The request was spearheaded by Washington, D.C.-based telecommunications and broadcasting law firm, Fletcher, Heald & Hildreth (“FHH”) on behalf of a coalition of full-power and Class A television licensees of repacked stations in Puerto Rico and the U.S. Virgin Islands to allow the stations to transition early. This request was filed in response to the devastation caused by Hurricanes Maria and Irma in fall 2017. Chairman Ajit Pai in a statement said that this measure is an, “important step to expedite the restoration of vital communication services.” Stations can start their testing of post-auction channels at 12:01 a.m. on July 1 and must discontinue operations on these channels no later than 11:59 p.m. on Aug. 1.
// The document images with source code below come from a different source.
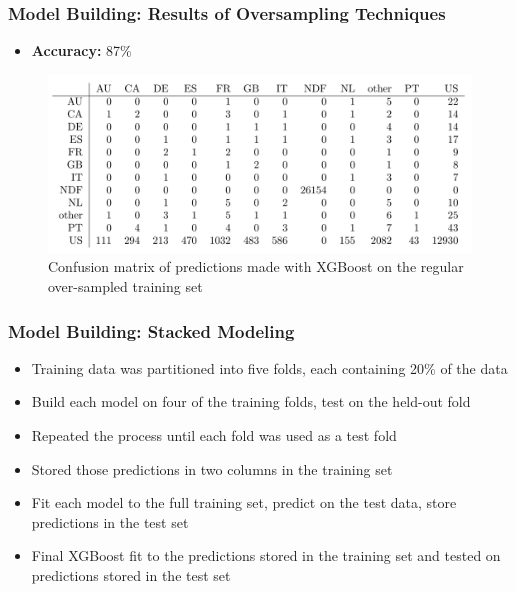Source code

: \documentclass{beamer}
\begin{document}
\begin{frame}
\frametitle{Model Building: Results of Oversampling Techniques}
\begin{itemize}
  \item \textbf{Accuracy:} 87\%
\end{itemize}
\begin{figure}
\includegraphics[width=1\linewidth]{confusion_matrix.png}
\caption{Confusion matrix of predictions made with XGBoost on the regular over-sampled training set}
\end{figure}
\end{frame}


\begin{frame}
\frametitle{Model Building: Stacked Modeling}
\begin{itemize}
  \item Training data was partitioned into five folds, each containing 20\% of the data
  \item Build each model on four of the training folds, test on the held-out fold
  \item Repeated the process until each fold was used as a test fold
  \item Stored those predictions in two columns in the training set
  \item Fit each model to the full training set, predict on the test data, store predictions in the test set
  \item Final XGBoost fit to the predictions stored in the training set and tested on predictions stored in the test set 
\end{itemize}
\end{frame}
\end{document}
The filing, made by FHH attorney Davina Sashkin, Esq., emphasized that the current conditions on the island of Puerto Rico and the U.S. Virgin Islands made the request a smart and necessary move by the Commission. As noted in the filing, “If pre-hurricane economic and infrastructure conditions, particularly in Puerto Rico were poor, now conditions are dire.” This, the filing stressed, means that there “are simply not enough resources for broadcasters to contemplate building duplicate broadcast facilities over the course of the next 20-30 months.”
The devastation to island infrastructure generally and the broadcast community specifically, means that many television stations still, nearly four month after the hurricanes, are trying to rebuild. The stations were facing a Phase 3 transition, which would have required rebuilding the stations now, only to have to build new facilities in 2019. The capital demands for a double-build were simply too much for the broadcasters of the island to bear twice in such a short period of time. Therefore, the coalition requested the Commission to permit building of facilities only once on the reassignment channels to avoid costly expenses. This timing allows Puerto Rico and the U.S. Virgin Islands TV broadcasters to utilize currently available funds from federal disaster relief and low-cost government loans in combination with repack reimbursement funds to begin the process of returning stations to full operation.
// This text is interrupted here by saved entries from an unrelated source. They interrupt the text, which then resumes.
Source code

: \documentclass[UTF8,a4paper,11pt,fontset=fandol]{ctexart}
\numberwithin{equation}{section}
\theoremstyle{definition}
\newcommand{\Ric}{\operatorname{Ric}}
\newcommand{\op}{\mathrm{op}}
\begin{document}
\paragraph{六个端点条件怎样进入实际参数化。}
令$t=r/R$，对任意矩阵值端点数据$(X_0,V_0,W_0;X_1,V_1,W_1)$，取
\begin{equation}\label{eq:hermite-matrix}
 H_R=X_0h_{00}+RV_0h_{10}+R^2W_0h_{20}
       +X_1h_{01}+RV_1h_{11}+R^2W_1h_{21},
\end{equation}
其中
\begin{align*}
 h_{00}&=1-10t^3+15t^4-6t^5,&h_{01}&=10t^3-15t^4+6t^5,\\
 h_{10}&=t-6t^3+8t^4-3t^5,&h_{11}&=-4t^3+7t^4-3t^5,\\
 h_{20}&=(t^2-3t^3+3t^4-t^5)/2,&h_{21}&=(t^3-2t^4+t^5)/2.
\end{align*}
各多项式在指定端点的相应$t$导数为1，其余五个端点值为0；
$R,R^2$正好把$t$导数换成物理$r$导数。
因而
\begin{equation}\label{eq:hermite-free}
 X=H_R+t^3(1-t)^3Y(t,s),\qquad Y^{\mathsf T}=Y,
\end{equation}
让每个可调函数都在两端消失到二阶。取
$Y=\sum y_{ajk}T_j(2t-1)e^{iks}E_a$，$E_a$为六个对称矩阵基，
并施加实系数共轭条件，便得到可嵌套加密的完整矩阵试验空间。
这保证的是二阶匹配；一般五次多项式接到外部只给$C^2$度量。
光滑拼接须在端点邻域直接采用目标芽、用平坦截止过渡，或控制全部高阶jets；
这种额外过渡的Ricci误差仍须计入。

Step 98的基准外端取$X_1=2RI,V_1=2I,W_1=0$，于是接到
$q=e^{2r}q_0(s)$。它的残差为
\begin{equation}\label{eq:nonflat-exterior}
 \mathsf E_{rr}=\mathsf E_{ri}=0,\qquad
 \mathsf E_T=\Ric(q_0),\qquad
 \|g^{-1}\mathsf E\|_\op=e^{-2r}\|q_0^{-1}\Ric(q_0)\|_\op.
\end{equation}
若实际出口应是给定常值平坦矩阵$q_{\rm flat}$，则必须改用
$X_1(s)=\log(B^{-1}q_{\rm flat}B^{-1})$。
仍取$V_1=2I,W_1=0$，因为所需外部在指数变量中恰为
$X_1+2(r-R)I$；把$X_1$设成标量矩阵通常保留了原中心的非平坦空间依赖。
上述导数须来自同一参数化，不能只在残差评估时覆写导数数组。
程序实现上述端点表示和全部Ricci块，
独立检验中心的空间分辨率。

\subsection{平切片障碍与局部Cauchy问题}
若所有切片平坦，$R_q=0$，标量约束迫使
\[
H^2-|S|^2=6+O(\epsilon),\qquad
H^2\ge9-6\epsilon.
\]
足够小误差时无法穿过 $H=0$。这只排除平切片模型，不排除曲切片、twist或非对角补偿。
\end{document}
“The broadcasters on the islands are working together in a collaborative way to rebuild, and they wanted to be able to maximize this opportunity to coordinate building the new television infrastructure required in the post-Auction environment,” said Sashkin. “The FCC agreed that these licensees, who have been through so much, should have the opportunity to minimize costs, maximize coordinated effort, and speed rebuilding of a vibrant, integral industry that provides news, information, and entertainment to more than three million American citizens each day.”
On a recent trip to Puerto Rico, Chairman Ajit Pai said that there are no dedicated funds available to the FCC to assist broadcasters, requiring the Commission to be “creative” in solving this problem. It is Sashkin’s and the coalition’s belief that granting this early transition is the type of creative solution that the FCC needs to rebuild the region’s broadcasting systems.